Hayman throws down almost all of his aces in the title track, which opens the album: “This is London, not Antarctica, so why don’t the tubes run all night/you are my girlfriend, not Molly Ringwald, so why don’t you stay here tonight…we love the city because it lets us down/we love the city, not the suburbs that surround.” Hayman’s voice is hard enough to cozy up to as it is without this kind of spastic delivery. He sounds like a neighing horse. Too bad too because with a catchier hook and a faster beat this could have easily been a classic with those lyrics.
Obviously, Hayman’s self-deprecating and ironic narrative is the star here, but it detracts from as much as it carries many songs. His constant limey nagging is shrill, and he revels in its crudeness without regret. The production is much improved, though. Hefner’s previously guitar-driven pop has expanded into a much fuller sound, where organs and horns and backing vocals play just as big a role as the strumming does. Unfortunately, the tempo has slowed down a bit too much, and the expansiveness makes for uneasy listening. Hefner’s never been afraid of ballads, but they were always couched in between peppy, Wedding Present-style rockers.

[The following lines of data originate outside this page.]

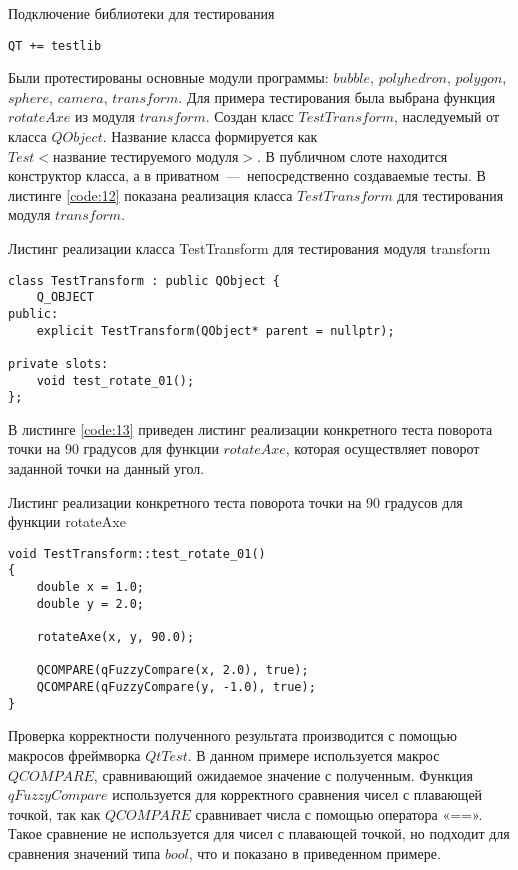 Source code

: \begin{code}
\caption{Подключение библиотеки для тестирования}
\label{code:11}
\begin{verbatim}
QT += testlib
\end{verbatim}
\end{code}

Были протестированы основные модули программы: $bubble$, $polyhedron$, $polygon$, $sphere$, $camera$, $transform$. Для примера тестирования была выбрана функция $rotateAxe$ из модуля $transform$. Создан класс $TestTransform$, наследуемый от класса $QObject$. Название класса формируется как $Test<\text{название тестируемого модуля}>$. В публичном слоте находится конструктор класса, а в приватном~---~непосредственно создаваемые тесты. В листинге \ref{code:12} показана реализация класса $TestTransform$ для тестирования модуля $transform$.

\newpage

\begin{code}
\caption{Листинг реализации класса TestTransform для тестирования модуля transform}
\label{code:12}
\begin{verbatim}
class TestTransform : public QObject {
    Q_OBJECT
public:
    explicit TestTransform(QObject* parent = nullptr);

private slots:
    void test_rotate_01();
};
\end{verbatim}
\end{code}

В листинге \ref{code:13} приведен листинг реализации конкретного теста поворота точки на 90 градусов для функции $rotateAxe$, которая осуществляет поворот заданной точки на данный угол. 

\begin{code}
\caption{Листинг реализации конкретного теста поворота точки на 90 градусов для функции rotateAxe}
\label{code:13}
\begin{verbatim}
void TestTransform::test_rotate_01()
{
    double x = 1.0;
    double y = 2.0;

    rotateAxe(x, y, 90.0);

    QCOMPARE(qFuzzyCompare(x, 2.0), true);
    QCOMPARE(qFuzzyCompare(y, -1.0), true);
}
\end{verbatim}
\end{code}

Проверка корректности полученного результата производится с помощью макросов фреймворка $Qt Test$. В данном примере используется макрос $QCOMPARE$, сравнивающий ожидаемое значение с полученным. Функция $qFuzzyCompare$ используется для корректного сравнения чисел с плавающей точкой, так как $QCOMPARE$ сравнивает числа с помощью оператора «==». Такое сравнение не используется для чисел с плавающей точкой, но подходит для сравнения значений типа $bool$, что и показано в приведенном примере.


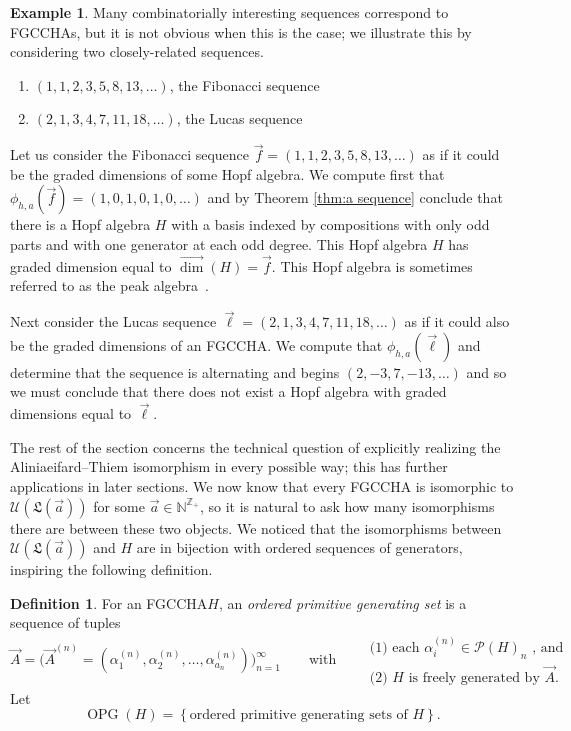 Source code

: \documentclass[11pt]{amsart}
\theoremstyle{definition}
\newtheorem{definition}[theorem]{Definition}
\newtheorem{example}[theorem]{Example}
\numberwithin{equation}{section}
\def\NN{{\mathbb N}}
\def\ZZ{{\mathbb Z}}
\newcommand{\FGCCHA}{\textsf{FGCCHA}\xspace}
\newcommand{\FGCCHAs}{\textsf{FGCCHA}s\xspace}
\newcommand{\vecdim}{\overrightarrow{\dim}}
\newcommand{\OPG}{\operatorname{OPG}}
\newcommand{\lucas}[1]{\todo[size=\tiny,color=red!50]{#1 \\ \hfill --- Lucas}}
\begin{document}
\begin{example}
Many combinatorially interesting sequences correspond to \FGCCHAs, but it is not obvious when this is the case; we illustrate this by considering two closely-related sequences.
\begin{enumerate}
\item $(1,1,2,3,5,8,13,\ldots)$, the Fibonacci sequence

\item $(2,1,3,4,7,11,18,\ldots)$, the Lucas sequence
\end{enumerate}
Let us consider the Fibonacci sequence $\vec{f} = (1,1,2,3,5,8,13,\ldots)$
as if it could be the graded dimensions of some Hopf algebra.
We compute first that $\phi_{h,a}(\vec{f}) = (1,0,1,0,1,0,\ldots)$
and by Theorem \ref{thm:a sequence} conclude
that there is a Hopf algebra $H$ with a basis indexed by
compositions with only odd parts and with one generator at each odd degree.
This Hopf algebra $H$ has graded dimension equal to $\vecdim(H) = \vec{f}$.
This Hopf algebra is sometimes referred to as the peak algebra~\cite[\S 2]{Bergeron_2002}.

Next consider the Lucas sequence $\vec{\ell} = (2,1,3,4,7,11,18,\ldots)$
as if it could also be the graded dimensions of an \FGCCHA.  We compute that $\phi_{h,a}(\vec{\ell})$ and determine
that the sequence is alternating and begins $(2, -3, 7, -13,\ldots)$ and so we must conclude
that there does not exist a Hopf algebra with graded dimensions equal to $\vec{\ell}$.
\end{example}

The rest of the section concerns the technical question of explicitly realizing the Aliniaeifard--Thiem isomorphism in every possible way; this has further applications in later sections.  
We now know that every \FGCCHA is isomorphic to $\mathcal{U}(\mathfrak{L}(\vec{a}))$ for some $\vec{a} \in \NN^{\ZZ_{+}}$, so it is natural to ask how many isomorphisms there are between these two objects.  
We noticed that the isomorphisms between $\mathcal{U}(\mathfrak{L}(\vec{a}))$ and $H$ are in bijection with ordered sequences of generators, inspiring the following definition.

\begin{definition}
\label{def:OPG}
For an \FGCCHA $H$, an \emph{ordered primitive generating set} is a sequence of tuples
\[
\vec{A} = \Big(\vec{A}^{(n)} = (\alpha_{1}^{(n)}, \alpha_{2}^{(n)}, \ldots, \alpha_{a_{n}}^{(n)})\Big)_{n = 1}^{\infty}
\qquad\text{with}\qquad
\begin{array}{l}
\text{(1) each $\alpha_{i}^{(n)} \in \mathcal{P}(H)_{n}$ , and} \\
\text{(2) $H$ is freely generated by $\vec{A}$.}
\end{array}
\]
Let
\[
\OPG(H) = \left\{ \text{ordered primitive generating sets of $H$} \right\}.
\]
\end{definition}
\end{document}

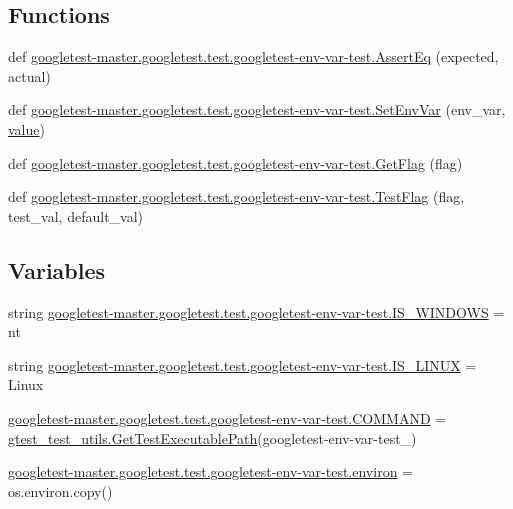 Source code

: \subsection*{Functions}
\begin{DoxyCompactItemize}
\item 
def \mbox{\hyperlink{namespacegoogletest-master_1_1googletest_1_1test_1_1googletest-env-var-test_a88fd4580c525aa618208816f96b531e6}{googletest-\/master.\+googletest.\+test.\+googletest-\/env-\/var-\/test.\+Assert\+Eq}} (expected, actual)
\item 
def \mbox{\hyperlink{namespacegoogletest-master_1_1googletest_1_1test_1_1googletest-env-var-test_ae1c40901908fb259a46549e0e12a6c8e}{googletest-\/master.\+googletest.\+test.\+googletest-\/env-\/var-\/test.\+Set\+Env\+Var}} (env\+\_\+var, \mbox{\hyperlink{_obj__test_2lib_2googletest-master_2googlemock_2test_2gmock-matchers__test_8cc_a337b8a670efc0b086ad3af163f3121b6}{value}})
\item 
def \mbox{\hyperlink{namespacegoogletest-master_1_1googletest_1_1test_1_1googletest-env-var-test_a2c8c4db62e68cc0fb4e121611cf01141}{googletest-\/master.\+googletest.\+test.\+googletest-\/env-\/var-\/test.\+Get\+Flag}} (flag)
\item 
def \mbox{\hyperlink{namespacegoogletest-master_1_1googletest_1_1test_1_1googletest-env-var-test_a8ac0bd902facc9bdf523902fc6ddc3d6}{googletest-\/master.\+googletest.\+test.\+googletest-\/env-\/var-\/test.\+Test\+Flag}} (flag, test\+\_\+val, default\+\_\+val)
\end{DoxyCompactItemize}
\subsection*{Variables}
\begin{DoxyCompactItemize}
\item 
string \mbox{\hyperlink{namespacegoogletest-master_1_1googletest_1_1test_1_1googletest-env-var-test_aff41eec48474456298e9f3a814cbe4ee}{googletest-\/master.\+googletest.\+test.\+googletest-\/env-\/var-\/test.\+I\+S\+\_\+\+W\+I\+N\+D\+O\+WS}} = \textquotesingle{}nt\textquotesingle{}
\item 
string \mbox{\hyperlink{namespacegoogletest-master_1_1googletest_1_1test_1_1googletest-env-var-test_a0956f3b01ed0aba69b372fb72407a097}{googletest-\/master.\+googletest.\+test.\+googletest-\/env-\/var-\/test.\+I\+S\+\_\+\+L\+I\+N\+UX}} = \textquotesingle{}Linux\textquotesingle{}
\item 
\mbox{\hyperlink{namespacegoogletest-master_1_1googletest_1_1test_1_1googletest-env-var-test_aa645736cb838d6559e6e5de6367db398}{googletest-\/master.\+googletest.\+test.\+googletest-\/env-\/var-\/test.\+C\+O\+M\+M\+A\+ND}} = \mbox{\hyperlink{namespacegtest__test__utils_a89ed3717984a80ffbb7a9c92f71b86a2}{gtest\+\_\+test\+\_\+utils.\+Get\+Test\+Executable\+Path}}(\textquotesingle{}googletest-\/env-\/var-\/test\+\_\+\textquotesingle{})
\item 
\mbox{\hyperlink{namespacegoogletest-master_1_1googletest_1_1test_1_1googletest-env-var-test_a8baf776191353c08f951bfd45503a61c}{googletest-\/master.\+googletest.\+test.\+googletest-\/env-\/var-\/test.\+environ}} = os.\+environ.\+copy()
\end{DoxyCompactItemize}
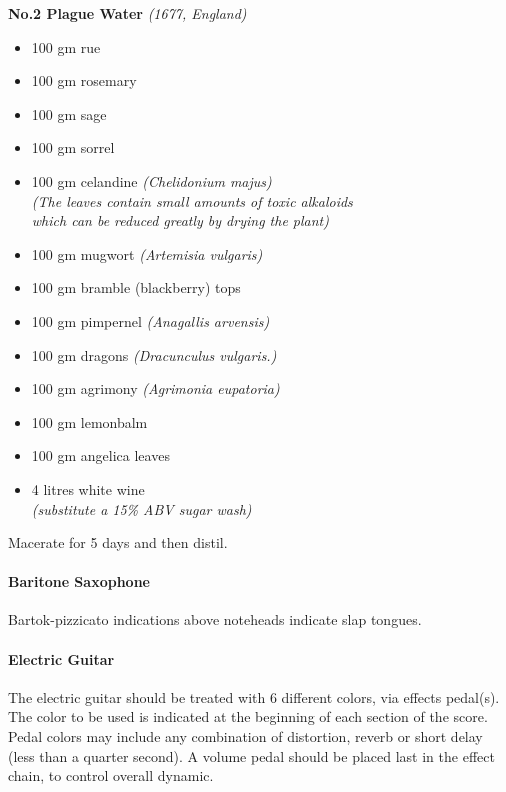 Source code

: \documentclass[11pt]{report}
\begin{document}
\begin{titlepage}
\begin{multicols}{3}
{
    \textbf{No.2 Plague Water} \emph{(1677, England)}
    \vspace*{\baselineskip}
    \begin{itemize}
        \renewcommand{\labelitemi}{$\circ$}
        \item 100 gm rue
        \item 100 gm rosemary
        \item 100 gm sage
        \item 100 gm sorrel
        \item 100 gm celandine \emph{(Chelidonium majus)\\
            [0.4\baselineskip]
            (The leaves contain small amounts of toxic alkaloids\\
            which can be reduced greatly by drying the plant)}
        \item 100 gm mugwort \emph{(Artemisia vulgaris)}
        \item 100 gm bramble (blackberry) tops
        \item 100 gm pimpernel \emph{(Anagallis arvensis)}
        \item 100 gm dragons \emph{(Dracunculus vulgaris.)}
        \item 100 gm agrimony \emph{(Agrimonia eupatoria)}
        \item 100 gm lemonbalm
        \item 100 gm angelica leaves
        \item 4 litres white wine\\
            [0.4\baselineskip]
            \emph{(substitute a 15\% ABV sugar wash)}
    \end{itemize}
    \vspace*{\baselineskip}
    Macerate for 5 days and then distil.
}

\columnbreak

{

    \paragraph{Baritone Saxophone}

    Bartok-pizzicato indications above noteheads indicate slap tongues.

    \paragraph{Electric Guitar}

    The electric guitar should be treated with 6 different colors, via effects
    pedal(s). The color to be used is indicated at the beginning of each
    section of the score.  Pedal colors may include any combination of
    distortion, reverb or short delay (less than a quarter second).  A volume
    pedal should be placed last in the effect chain, to control overall
    dynamic.

}
\end{multicols}
\end{titlepage}
\end{document}
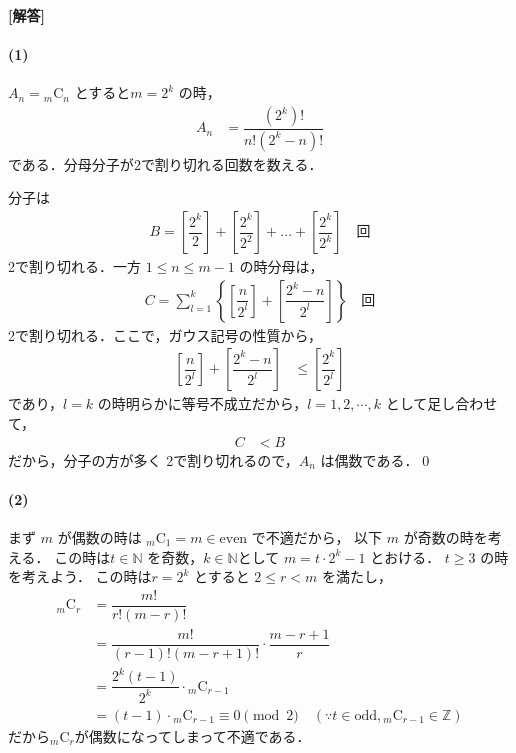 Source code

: \documentclass[../../main.tex]{subfiles}
\begin{document}
\begin{oframed}
  
\end{oframed}

{\bf [解答]}

\paragraph{(1)}

$A_n = {}_m\mathrm{C}_n$ とすると$m = 2^k$ の時，
\begin{align}
  A_n &= \dfrac{(2^k)!}{n! (2^k - n)!}
\end{align}
である．分母分子が$2$で割り切れる回数を数える．

分子は
\begin{align}
  B = \left[ \dfrac{2^k}{2} \right] + \left[ \dfrac{2^k}{2^2} \right] + \dots + \left[ \dfrac{2^k}{2^k} \right] \quad \text{回}
\end{align}
2で割り切れる．一方 $1 \le n \le m-1$ の時分母は，
\begin{align}
  C = \sum_{l=1}^k \left\{ \left[ \dfrac{n}{2^l} \right] + \left[ \dfrac{2^k - n}{2^l} \right] \right\} \quad \text{回}
\end{align}
2で割り切れる．ここで，ガウス記号の性質から，
\begin{align}
  \left[ \dfrac{n}{2^l} \right] + \left[ \dfrac{2^k - n}{2^l} \right] &\le \left[ \dfrac{2^k}{2^l} \right]
\end{align}
であり，$l = k$ の時明らかに等号不成立だから，$l=1,2,\cdots,k$ として足し合わせて，
\begin{align}
  C &< B
\end{align}
だから，分子の方が多く 2で割り切れるので，$A_n$ は偶数である．\qed

\paragraph{(2)}

まず $m$ が偶数の時は ${}_m\mathrm{C}_1 = m \in \text{even}$ で不適だから，
以下 $m$ が奇数の時を考える．
この時は$t \in \mathbb{N}$ を奇数，$k\in\mathbb{N}$として $m = t \cdot 2^k - 1$ とおける．
$t \ge 3$ の時を考えよう．
この時は$r = 2^k$ とすると $2 \le r < m$ を満たし，
\begin{align}
  {}_m\mathrm{C}_r &= \dfrac{m!}{r!(m-r)!} \\
  &= \dfrac{m!}{(r-1)!(m-r+1)!} \cdot \dfrac{m-r+1}{r} \\
  &= \dfrac{2^k(t-1)}{2^k} \cdot {}_m\mathrm{C}_{r-1} \\
  &= (t-1) \cdot {}_m\mathrm{C}_{r-1} \equiv 0 \pmod 2 \quad (\because t \in \text{odd}, {}_m\mathrm{C}_{r-1} \in \mathbb{Z})
\end{align}
だから${}_m\mathrm{C}_r$が偶数になってしまって不適である．
\end{document}

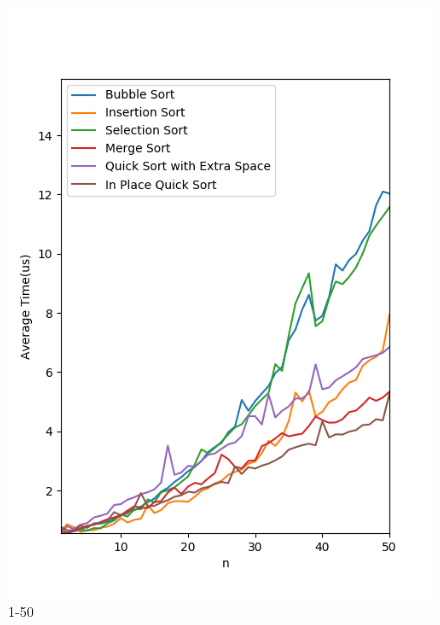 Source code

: \documentclass{article}
\begin{document}
\begin{figure}[htbp]
\begin{minipage}[t]{0.35\textwidth}
        \includegraphics[width=\textwidth]{zero_fifty.png}
        \caption{1-50}
    \end{minipage}
    \begin{minipage}[t]{0.35\textwidth}
        \centering

\end{minipage}
\end{figure}
\end{document}
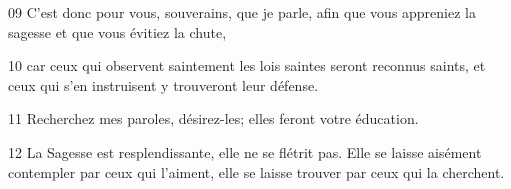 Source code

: 09 C’est donc pour vous, souverains, que je parle, afin que vous appreniez la sagesse et que vous évitiez la chute,

10 car ceux qui observent saintement les lois saintes seront reconnus saints, et ceux qui s’en instruisent y trouveront leur défense.

11 Recherchez mes paroles, désirez-les; elles feront votre éducation.

12 La Sagesse est resplendissante, elle ne se flétrit pas. Elle se laisse aisément contempler par ceux qui l’aiment, elle se laisse trouver par ceux qui la cherchent.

If Belle And Sebastian's Stuart Murdoch were to look into a funhouse mirror, he'd see Darren Hayman staring back and scream. Other influences are more directly accessible, however. The Velvet Underground and The Modern Lovers still make regular visits to Hayman’s turntable as evidenced by “Painting And Kissing” with its repetitive, fuzzy jangle and its uninhibited lyrical exploration. But just like the cute child actor that awkwardly coasts through his ugly early teens so to does Hefner on this junior year slump.